What Can We Learn About the Processes of Regulation of Tuberculosis Medicines From the Experiences of Health Policy and System Actors in India, Tanzania, and Zambia?

Document Type: Original Article

Authors

1 Public Health Foundation of India, Gurgaon, India

2 Global TB Programme, World Health Organization, Geneva, Switzerland

Abstract

Background
The unregulated availability and irrational use of tuberculosis (TB) medicines is a major issue of public health concern globally. Governments of many low- and middle-income countries (LMICs) have committed to regulating the quality and availability of TB medicines, but with variable success. Regulation of TB medicines remains an intractable challenge in many settings, but the reasons for this are poorly understood. The objective of this paper is to elaborate processes of regulation of quality and availability of TB medicines in three LMICs – India, Tanzania, and Zambia – and to understand the factors that constrain and enable these processes.
 
Methods
We adopted the action-centred approach of policy implementation analysis that draws on the experiences of relevant policy and health system actors in order to understand regulatory processes. We drew on data from three case studies commissioned by the World Health Organization (WHO), on the regulation of TB medicines in India, Tanzania, and Zambia. Qualitative research methods were used, including in-depth interviews with 89 policy and health system actors and document review. Data were organized thematically into accounts of regulators’ authority and capacity; extent of policy implementation; and efficiency, transparency, and accountability.
 
Results
In India, findings included the absence of a comprehensive policy framework for regulation of TB medicines, constraints of authority and capacity of regulators, and poor implementation of prescribing and dispensing norms in the majority private sector. Tanzania had a policy that restricted import, prescribing and dispensing of TB medicines to government operators. Zambia procured and dispensed TB medicines mainly through government services, albeit in the absence of a single policy for restriction of medicines.
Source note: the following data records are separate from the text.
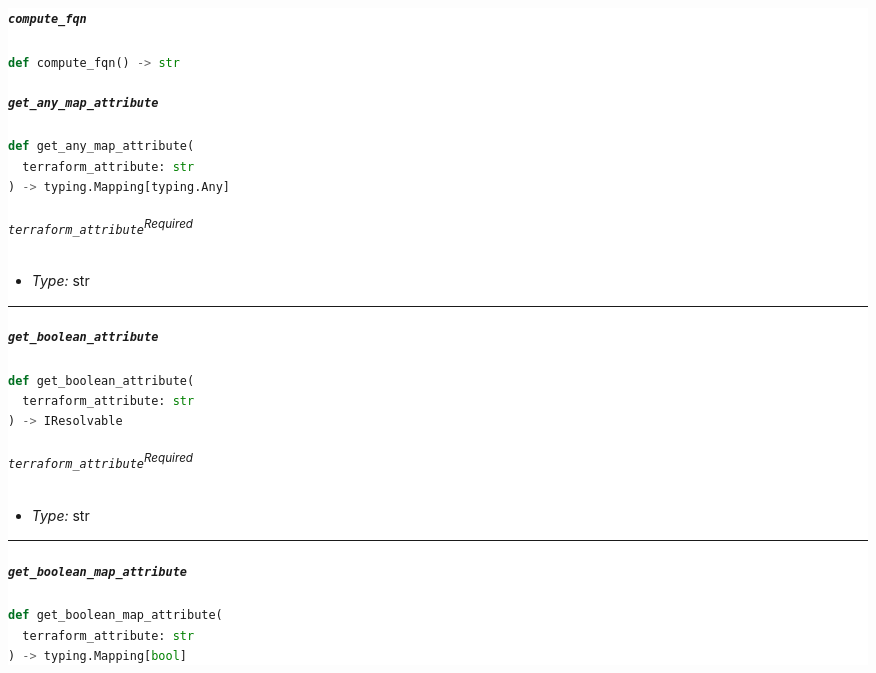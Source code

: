
##### `compute_fqn` <a name="compute_fqn" id="rhizo-co-terraform-provider-opsgenie.user.UserUserAddressOutputReference.computeFqn"></a>

```python
def compute_fqn() -> str
```

##### `get_any_map_attribute` <a name="get_any_map_attribute" id="rhizo-co-terraform-provider-opsgenie.user.UserUserAddressOutputReference.getAnyMapAttribute"></a>

```python
def get_any_map_attribute(
  terraform_attribute: str
) -> typing.Mapping[typing.Any]
```

###### `terraform_attribute`<sup>Required</sup> <a name="terraform_attribute" id="rhizo-co-terraform-provider-opsgenie.user.UserUserAddressOutputReference.getAnyMapAttribute.parameter.terraformAttribute"></a>

- *Type:* str

---

##### `get_boolean_attribute` <a name="get_boolean_attribute" id="rhizo-co-terraform-provider-opsgenie.user.UserUserAddressOutputReference.getBooleanAttribute"></a>

```python
def get_boolean_attribute(
  terraform_attribute: str
) -> IResolvable
```

###### `terraform_attribute`<sup>Required</sup> <a name="terraform_attribute" id="rhizo-co-terraform-provider-opsgenie.user.UserUserAddressOutputReference.getBooleanAttribute.parameter.terraformAttribute"></a>

- *Type:* str

---

##### `get_boolean_map_attribute` <a name="get_boolean_map_attribute" id="rhizo-co-terraform-provider-opsgenie.user.UserUserAddressOutputReference.getBooleanMapAttribute"></a>

```python
def get_boolean_map_attribute(
  terraform_attribute: str
) -> typing.Mapping[bool]
```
Three cross-cutting factors emerged as crucially influencing regulatory processes - political and stakeholder support for regulation, technical and human resource capacity of regulatory bodies, and the manner of private actors’ influence on regulatory policy and implementation.
 
Conclusion
Strengthening regulation to ensure the quality and availability of TB medicines in LMIC with emerging private markets may necessitate financial and technical inputs to upgrade regulatory bodies, as well as broader political and ethical actions to reorient and transform their current roles.